Resigning was a moral act for which she was responsible. The vice-presidential candidacy just happened to her; her account of it reads like an extended “what-I-did-on-my summer-and fall-vacation” essay.


For many politicians, family life is sandwiched in between long hours in public service. Palin wants us to know that for her it is the reverse. Political success is an accident that says nothing about you. Success as a wife, mother and citizen says everything...

I find the voice undeniably authentic...It is the voice of small-town America, with its folk wisdom, regional pride, common sense, distrust of rhetoric (itself a rhetorical trope), love of country and instinctive (not doctrinal) piety.

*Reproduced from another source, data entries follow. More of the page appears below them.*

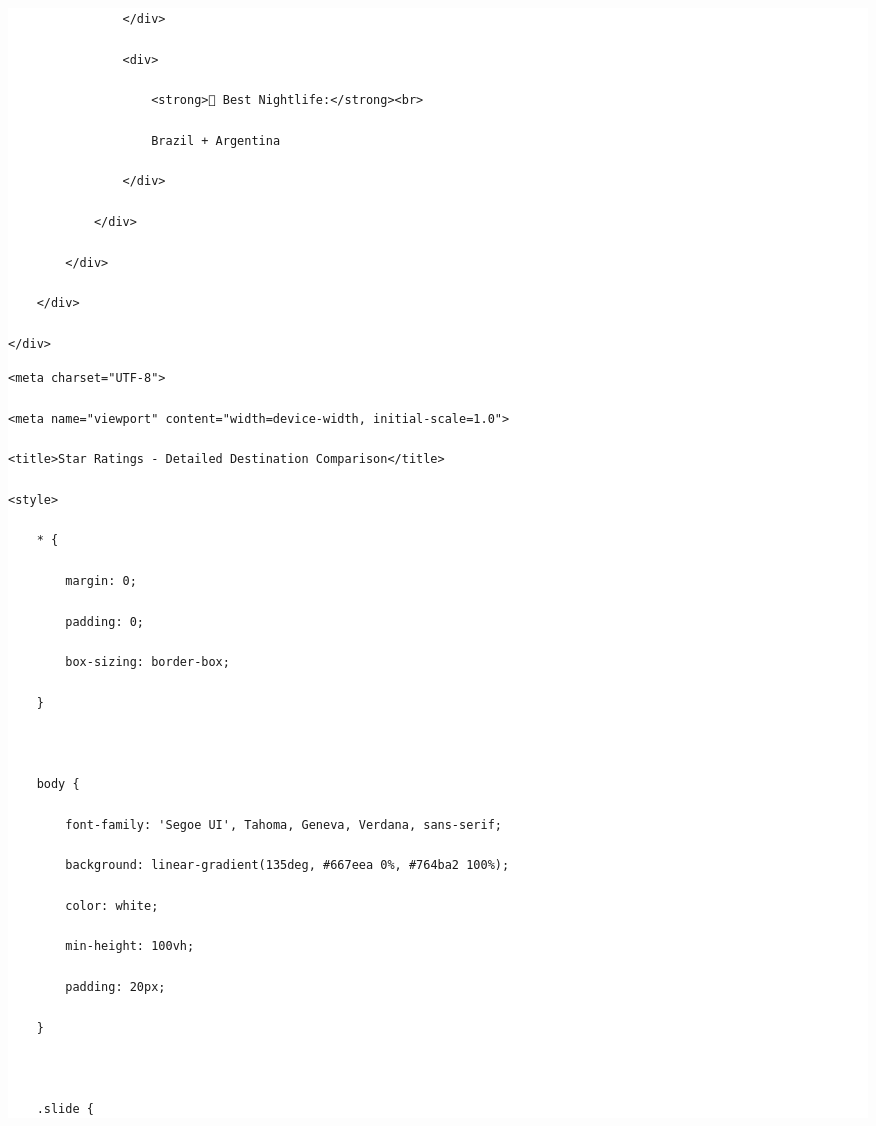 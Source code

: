                     </div>

                    <div>

                        <strong>🎉 Best Nightlife:</strong><br>

                        Brazil + Argentina

                    </div>

                </div>

            </div>

        </div>

    </div>

</body>

</html>



<!DOCTYPE html>

<html lang="en">

<head>

    <meta charset="UTF-8">

    <meta name="viewport" content="width=device-width, initial-scale=1.0">

    <title>Star Ratings - Detailed Destination Comparison</title>

    <style>

        * {

            margin: 0;

            padding: 0;

            box-sizing: border-box;

        }



        body {

            font-family: 'Segoe UI', Tahoma, Geneva, Verdana, sans-serif;

            background: linear-gradient(135deg, #667eea 0%, #764ba2 100%);

            color: white;

            min-height: 100vh;

            padding: 20px;

        }



        .slide {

It says, here are some of the great things that have happened to me, but they are not what makes my life great and American. (“An American life is an extraordinary life.”) It says, don’t you agree with me that family, freedom and the beauties of nature are what sustain us?


And it also says, vote for me next time. For it is the voice of a politician, of the little girl who thought she could fly, tried it, scraped her knees, dusted herself off and “kept walking.”

In the end, perseverance, the ability to absorb defeat without falling into defeatism, is the key to Palin’s character. It’s what makes her run in both senses of the word and it is no accident that the physical act of running is throughout the book the metaphor for joy and real life. Her handlers in the McCain campaign wouldn’t let her run (a mistake, I think, even at the level of photo-op), no doubt because they feared another opportunity to go “off script,” to “go rogue.”

But run she does (and falls, but so what?), and when it is all over and she has lost the vice presidency and resigned the governorship, she goes on a long run and rehearses in her mind the eventful year she has chronicled. And as she runs, she achieves equilibrium and hope: “We’ve been through amazing days, and really, there wasn’t one thing to complain about. I feel such freedom, such hope, such thankfulness for our country, a place where nothing is hopeless.”

The message is clear. America can’t be stopped. I can’t be stopped. I’ve stumbled and fallen, but I always get up and run again. Her political opponents, especially those who dismissed Ronald Reagan before he was elected, should take note. Wherever you are, you better watch out. Sarah Palin is coming to town.